Huge cost savings could be made when Britain buys its next generations of trains if the rail industry works together even more closely to design and procure them, a Network Rail report reveals.

The report draws on months of work of all key players in the rail industry, including train operators, government, manufacturers, rolling stock leasing companies, passenger representatives and passenger transport executives.

The Network route utilisation strategy (RUS) – passenger rolling stock – draft for consultation, states that by reducing the number of different types of trains and by phasing orders over time, potentially hundreds of millions of pounds could be saved. This approach parallels recommendations made by the government’s recent rail value for money study, chaired by Sir Roy McNulty.

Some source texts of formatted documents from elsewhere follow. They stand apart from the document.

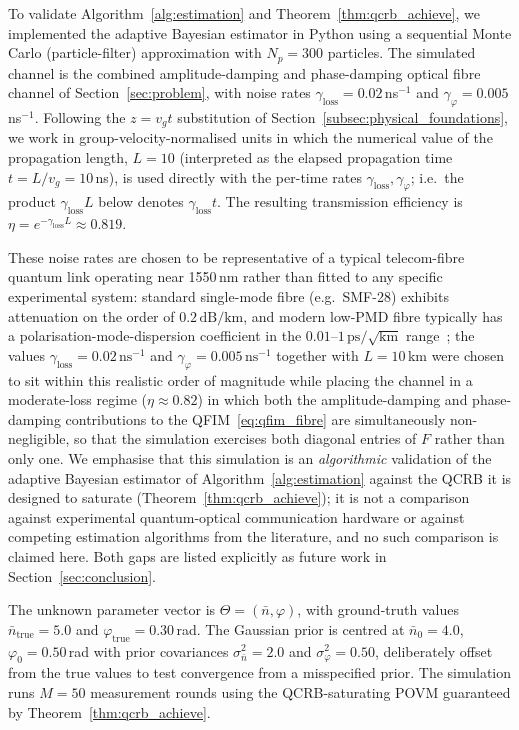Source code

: \documentclass[journal,twocolumn]{IEEEtran}
\theoremstyle{definition}
\theoremstyle{plain}
\begin{document}
To validate Algorithm~\ref{alg:estimation} and
Theorem~\ref{thm:qcrb_achieve}, we implemented the adaptive
Bayesian estimator in Python using a sequential Monte Carlo
(particle-filter) approximation with $N_p = 300$ particles.
The simulated channel is the combined amplitude-damping and
phase-damping optical fibre channel of
Section~\ref{sec:problem}, with noise rates
$\gamma_{\mathrm{loss}} = 0.02$\,ns$^{-1}$ and
$\gamma_\varphi = 0.005$\,ns$^{-1}$.  Following the
$z=v_g t$ substitution of Section~\ref{subsec:physical_foundations},
we work in group-velocity-normalised units in which the numerical
value of the propagation length, $L = 10$ (interpreted as the
elapsed propagation time $t=L/v_g=10$\,ns), is used directly with
the per-time rates $\gamma_{\mathrm{loss}},\gamma_\varphi$; i.e.\ the
product $\gamma_{\mathrm{loss}}L$ below denotes $\gamma_{\mathrm{loss}}t$.
The resulting transmission efficiency
is $\eta = e^{-\gamma_{\mathrm{loss}}L} \approx 0.819$.

These noise rates are chosen to be representative of a typical
telecom-fibre quantum link operating near 1550\,nm rather than
fitted to any specific experimental system: standard single-mode
fibre (e.g.\ SMF-28) exhibits attenuation on the order of
$0.2\,\mathrm{dB/km}$, and modern low-PMD fibre typically has a
polarisation-mode-dispersion coefficient in the
$0.01$--$1\,\mathrm{ps}/\sqrt{\mathrm{km}}$ range~\cite{agrawal2007};
the values $\gamma_{\mathrm{loss}} = 0.02\,\mathrm{ns}^{-1}$ and
$\gamma_\varphi = 0.005\,\mathrm{ns}^{-1}$ together with $L=10$\,km
were chosen to sit within this realistic order of magnitude while
placing the channel in a moderate-loss regime ($\eta\approx 0.82$)
in which both the amplitude-damping and phase-damping contributions
to the QFIM~\eqref{eq:qfim_fibre} are simultaneously non-negligible,
so that the simulation exercises both diagonal entries of $F$ rather
than only one. We emphasise that this simulation is an
\emph{algorithmic} validation of the adaptive Bayesian estimator of
Algorithm~\ref{alg:estimation} against the QCRB it is designed to
saturate (Theorem~\ref{thm:qcrb_achieve}); it is not a comparison
against experimental quantum-optical communication hardware or
against competing estimation algorithms from the literature, and no
such comparison is claimed here. Both gaps are listed explicitly as
future work in Section~\ref{sec:conclusion}.

The unknown parameter vector is
$\Theta = (\bar n,\varphi)$, with ground-truth values
$\bar n_{\mathrm{true}} = 5.0$ and
$\varphi_{\mathrm{true}} = 0.30$\,rad.  The Gaussian prior
is centred at $\bar n_0 = 4.0$, $\varphi_0 = 0.50$\,rad
with prior covariances $\sigma_{\bar n}^2 = 2.0$ and
$\sigma_\varphi^2 = 0.50$, deliberately offset from the
true values to test convergence from a misspecified prior.
The simulation runs $M = 50$ measurement rounds using the
QCRB-saturating POVM guaranteed by
Theorem~\ref{thm:qcrb_achieve}.
\end{document}
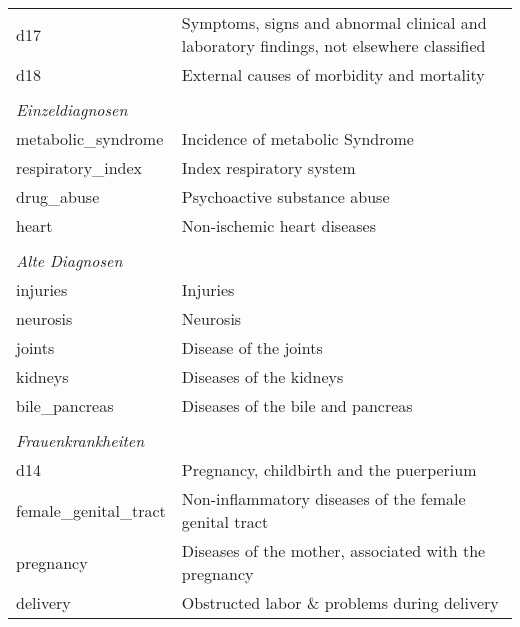 \begin{table}[H]
\begin{tabular}{ll}
	\hspace{4pt} d17  &       Symptoms, signs and abnormal clinical and laboratory findings, not elsewhere classified \\
	\hspace{4pt} d18  &       External causes of morbidity and mortality \\
\\
\emph{Einzeldiagnosen} \\ 
	\hspace{4pt} metabolic\_syndrome  &       Incidence of metabolic Syndrome \\
	\hspace{4pt} respiratory\_index  &       Index respiratory system \\
	\hspace{4pt} drug\_abuse  &       Psychoactive substance abuse \\
	\hspace{4pt} heart  &       Non-ischemic heart diseases \\
\\
\emph{Alte Diagnosen}\\
	\hspace{4pt} injuries  &       Injuries \\
	\hspace{4pt} neurosis  &       Neurosis \\
	\hspace{4pt} joints  &       Disease of the joints \\
	\hspace{4pt} kidneys  &       Diseases of the kidneys \\
	\hspace{4pt} bile\_pancreas  &       Diseases of the bile and pancreas \\
\\
\emph{Frauenkrankheiten}\\
	\hspace{4pt} d14  &       Pregnancy, childbirth and the puerperium \\
	\hspace{4pt} female\_genital\_tract  &       Non-inflammatory diseases of the female genital tract \\
	\hspace{4pt} pregnancy  &       Diseases of the mother, associated with the pregnancy \\
	\hspace{4pt} delivery  &       Obstructed labor \& problems during delivery \\

\end{tabular}
\end{table}
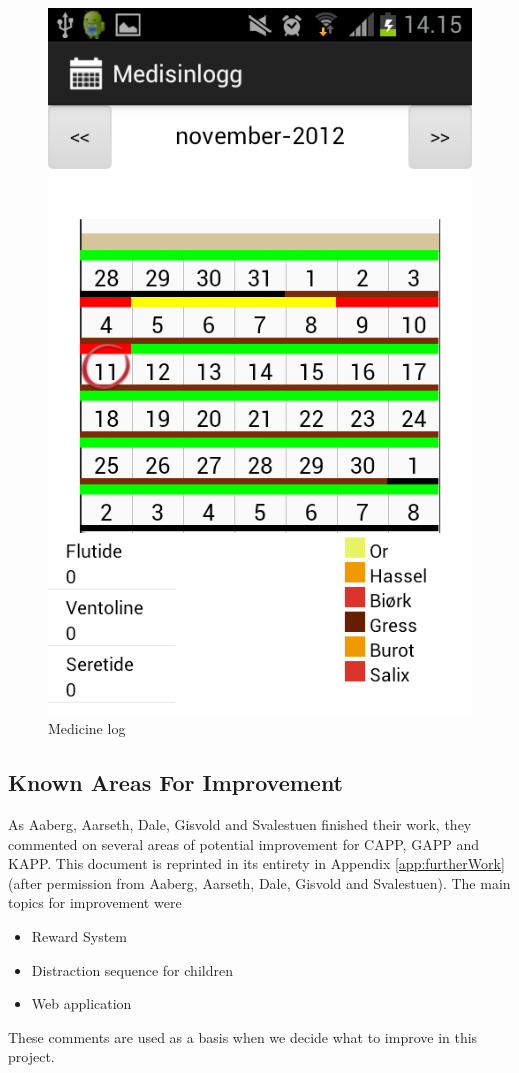 \begin{figure}[H]
\begin{minipage}[b]{0.4\linewidth}
		\includegraphics[width=0.20\paperwidth]{Pictures/app-screenshots/logg.png}
		\caption{Medicine log}
		\label{fig:medicine-log}
	\end{minipage}
	
\end{figure}

\subsection{Known Areas For Improvement}
\label{sec:improvements}
As Aaberg, Aarseth, Dale, Gisvold and Svalestuen finished their work, they commented on several areas of potential improvement for CAPP, GAPP and KAPP. This document is reprinted in its entirety in Appendix \ref{app:furtherWork} (after permission from Aaberg, Aarseth, Dale, Gisvold and Svalestuen). The main topics for improvement were
\begin{itemize}
\item{Reward System}
\item{Distraction sequence for children}
\item{Web application}
\end{itemize}


These comments are used as a basis when we decide what to improve in this project. 




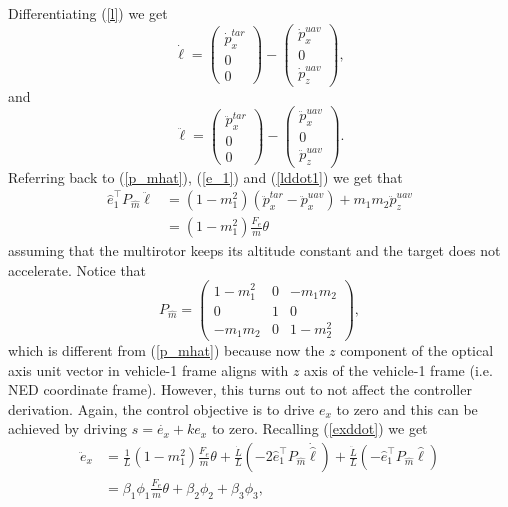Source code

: Differentiating (\ref{l}) we get
\begin{equation}
\dot{\ell}=\begin{pmatrix}
\dot{p}_x^{tar} \\ 0 \\ 0
\end{pmatrix}
-\begin{pmatrix}
\dot{p}_x^{uav} \\ 0 \\ \dot{p}_z^{uav}
\end{pmatrix},
\label{ldot}
\end{equation}
and 
\begin{equation}
\ddot{\ell}=\begin{pmatrix}
\ddot{p}_x^{tar} \\ 0 \\ 0
\end{pmatrix}
-\begin{pmatrix}
\ddot{p}_x^{uav} \\ 0 \\ \ddot{p}_z^{uav}
\end{pmatrix}.
\label{lddot1}
\end{equation}
Referring back to (\ref{p_mhat}), (\ref{e_1}) and (\ref{lddot1}) we get that  
\begin{align}
\hat{e}_1^{\top}P_{\hat{m}}\ddot{\ell}&=(1-m_1^2)(\ddot{p}_x^{tar}-\ddot{p}_x^{uav})+m_1m_2\ddot{p}_z^{uav}
\\&=(1-m_1^2)\frac{F_e}{m}\theta
\end{align}
assuming that the multirotor keeps its altitude constant and the target does not accelerate. Notice that 
\begin{equation}
P_{\hat{m}}=\begin{pmatrix}1-m_1^2 & 0 & -m_1m_2 \\ 0 & 1 & 0 \\ -m_1m_2 & 0 & 1-m_2^2 \end{pmatrix},
\end{equation}
which is different from (\ref{p_mhat}) because now the $z$ component of the optical axis unit vector in vehicle-1 frame aligns with $z$ axis of the vehicle-1 frame (i.e. NED coordinate frame). However, this turns out to not affect the controller derivation.  Again, the control objective is to drive $e_x$ to zero and this can be achieved by driving $s=\dot{e_x}+ke_x$ to zero.
Recalling (\ref{exddot}) we get
\begin{align}
\ddot{e}_x&=\frac{1}{L}(1-m_1^2)\frac{F_e}{m}\theta+\frac{\dot{L}}{L}(-2\hat{e}_1^{\top}P_{\hat{m}}\dot{\hat{\ell}})+\frac{\ddot{L}}{L}(-\hat{e}_1^{\top}P_{\hat{m}}\hat{\ell})
\\&=\beta_1\phi_1\frac{F_e}{m}\theta+\beta_2\phi_2+\beta_3\phi_3,
\label{exddot1}
\end{align} 
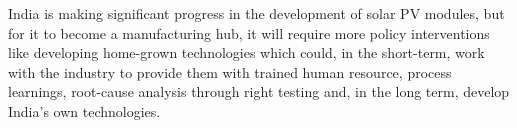 \documentclass[11pt]{article}
\begin{document}
\begin{center}
India is making significant progress in the development of solar PV modules, but for it to become a manufacturing hub, it will require more policy interventions like developing home-grown technologies which could, in the short-term, work with the industry to provide them with trained human resource, process learnings, root-cause analysis through right testing and, in the long term, develop India’s own technologies.
\end{center}
\end{document}
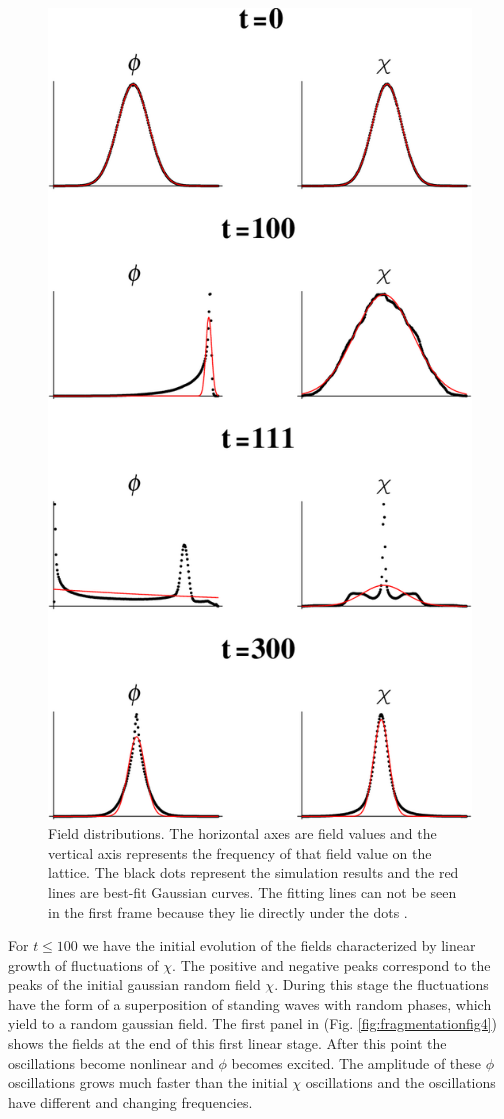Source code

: \documentclass[11pt,a4paper,twoside]{book}
\begin{document}
\begin{figure}[h]
	\centering
	\includegraphics[width=0.6\linewidth, height=0.5\textheight]{Images/Chap5/Fragmentation_Fig6}
	\caption{Field distributions. The horizontal axes are field values and the vertical axis represents the frequency of that field value on the lattice. The black dots represent the simulation results and the red lines are best-fit Gaussian curves. The fitting lines can not be seen in the first frame  because they lie directly under the dots \cite{Chap5:Fragmentation}.}
	\label{fig:fragmentationfig6}
\end{figure}
For $ t \le 100 $ we have the initial evolution of the fields characterized by linear growth of fluctuations of $\chi$. The positive and negative peaks correspond to the peaks  of the initial gaussian random field $\chi$. During this stage the fluctuations have the form of a superposition of standing waves with random phases, which yield to a random gaussian field. The first panel in (Fig. \ref{fig:fragmentationfig4}) shows the fields at the end of this first linear stage. After this point the oscillations become nonlinear and $\phi$ becomes excited. The amplitude of these $\phi$ oscillations grows much faster than the initial $\chi$ oscillations and the oscillations have different and changing frequencies.\\
\end{document}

The draft RUS recommends the rail industry should:

  • Exploit the economies of scale in procurement wherever feasible
  • Meet the needs of passengers and each market sector when ordering rolling stock
  • Consider those infrastructure works needed to allow the rolling stock to be interoperable within the market sector it serves
  • Consider the phasing of future rolling stock procurement and infrastructure planning, including the potential for extending the life of existing vehicles;

Network Rail director, planning and development Paul Plummer said: “The rail industry must cut its costs and it is clear that the prize of big savings is on our reach if we work more closely together. The design and procurement of the next generations of trains is an area where we can demonstrate this.

“Simplicity and inter-operability must be the key to value for money in train procurement. Train operators must play their vital role in specifying train design along with Network Rail’s role in specifying to achieve lower whole-life infrastructure costs.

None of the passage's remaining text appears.